Make Sparse Matrix Multiply Fast

Question

The code is written using C++11. Each Process got tow Matrix Data(Sparse). The test data can be downloaded from enter link description here

Test data contains 2 file : a0 (Sparse Matrix 0) and a1 (Sparse Matrix 1). Each line in file is "i j v", means the sparse matrix Row i, Column j has the value v. i,j,v are all integers.

Use c++11 unordered_map as the sparse matrix's data structure.

unordered_map<int, unordered_map<int, double> > matrix1 ;
matrix1[i][j] = v ; //means at row i column j of matrix1 is value v;

The following code took about 2 minutes.

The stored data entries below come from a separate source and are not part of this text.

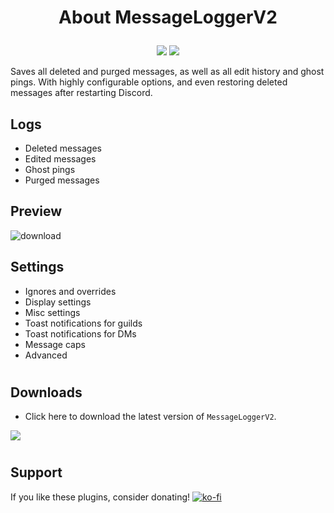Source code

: <!--
<a href="https://mblais-portfolio.netlify.app/">
<p align="center">
  <img src="https://i.imgur.com/TATMUpm.png">
</p>
</a>


<!-- 
<img src="https://img.shields.io/badge/Version-2-blue?style=for-the-badge">
-->

<h1><p align="center">About MessageLoggerV2</p></h1>
<p align="center">
<img src="https://img.shields.io/github/stars/1Lighty/BetterDiscordPlugins?color=yellow&style=for-the-badge">
<img src="https://img.shields.io/github/forks/1Lighty/BetterDiscordPlugins?color=blue&style=for-the-badge">
</p>

Saves all deleted and purged messages, as well as all edit history and ghost pings. With highly configurable options, and even restoring deleted messages after restarting Discord.

## Logs
- Deleted messages
- Edited messages
- Ghost pings
- Purged messages

## Preview
![download](https://i.imgur.com/SROK7wN.png)

## Settings
- Ignores and overrides
- Display settings
- Misc settings
- Toast notifications for guilds
- Toast notifications for DMs
- Message caps
- Advanced

# <!--used as a divider -->

## Downloads

- Click here to download the latest version of `MessageLoggerV2`.

<a href="https://1lighty.github.io/BetterDiscordStuff/?plugin=MessageLoggerV2&dl=1" target="_blank"><img src="https://img.shields.io/badge/Download Here-1C1E23?style=for-the-badge&logo="></a>

# <!--used as a divider -->

## Support
If you like these plugins, consider donating!
[![ko-fi](https://www.ko-fi.com/img/githubbutton_sm.svg)](https://ko-fi.com/L3L01A2WY)
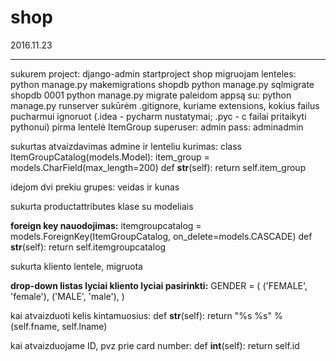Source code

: # shop

2016.11.23

---

sukurem project: django-admin startproject shop
migruojam lenteles:
python manage.py makemigrations shopdb
python manage.py sqlmigrate shopdb 0001
python manage.py migrate
paleidom appsą su: python manage.py runserver
sukūrėm .gitignore, kuriame extensions, kokius failus pucharmui ignoruot (.idea - pycharm nustatymai; .pyc - c failai pritaikyti pythonui)
pirma lentelė ItemGroup
superuser: admin
pass: adminadmin

sukurtas atvaizdavimas admine ir lenteliu kurimas:
class ItemGroupCatalog(models.Model):
    item_group = models.CharField(max_length=200)
    def __str__(self):
        return self.item_group
 
idejom dvi prekiu grupes: veidas ir kunas

sukurta productattributes klase su modeliais

**foreign key nauodojimas:**
    itemgroupcatalog = models.ForeignKey(ItemGroupCatalog, on_delete=models.CASCADE)
    def __str__(self):
        return self.itemgroupcatalog
        
sukurta kliento lentele, migruota

**drop-down listas lyciai kliento lyciai pasirinkti:**
GENDER = (
    ('FEMALE', 'female'),
    ('MALE', 'male'),
)

kai atvaizduoti kelis kintamuosius:
    def __str__(self):
        return "%s %s" % (self.fname, self.lname)
        
kai atvaizduojame ID, pvz prie card number:
    def __int__(self):
        return self.id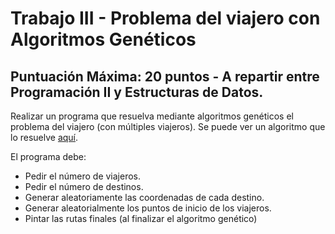 # Trabajo III - Problema del viajero con Algoritmos Genéticos
## Puntuación Máxima: 20 puntos - A repartir entre Programación II y Estructuras de Datos.

Realizar un programa que resuelva mediante algoritmos genéticos el problema del viajero (con múltiples viajeros). Se puede ver un algoritmo que lo resuelve [aquí](./gamtsp.pdf).

El programa debe:
  - Pedir el número de viajeros.
  - Pedir el número de destinos.
  - Generar aleatoriamente las coordenadas de cada destino.
  - Generar aleatorialmente los puntos de inicio de los viajeros.
  - Pintar las rutas finales (al finalizar el algoritmo genético)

The compile command is g++ -O2 -std=c++11 ./matmult.cpp.

g++ version is 4.8.1, Opensuse 13.1. My computer's info : Intel(R) Core(TM) i5-4200U CPU @ 1.60GHz, 4G memory.

#include <iostream>
#include <fstream>
#include <unordered_map>
#include <vector>
#include <thread>

using namespace std;

void load(string fn, unordered_map<int,unordered_map<int, double> > &m) {
  ifstream input ;
  input.open(fn);
  int i, j ; double v;
  while (input >> i >> j >> v)  {
    m[i][j] = v;
  }
}

unordered_map<int,unordered_map<int, double> > m1;
unordered_map<int,unordered_map<int, double> > m2;
//vector<vector<int> > keys(BLK_SIZE);

int main() {
  load("./a0",m1);
  load("./a1",m2);

  for (auto r1 : m1) {
    for (auto r2 : m2) {
      double sim = 0.0 ;
      for (auto c1 : r1.second) {
        auto f = r2.second.find(c1.first);
        if (f != r2.second.end()) {
           sim += (f->second) * (c1.second) ;
        }
      }
   }
  }
  return 0;
}

The code above is too slow. How can I make it run faster? I use multithread. The new code is following, compile command is g++ -O2 -std=c++11 -pthread ./test.cpp. And it took about 1 minute. I want it to be faster.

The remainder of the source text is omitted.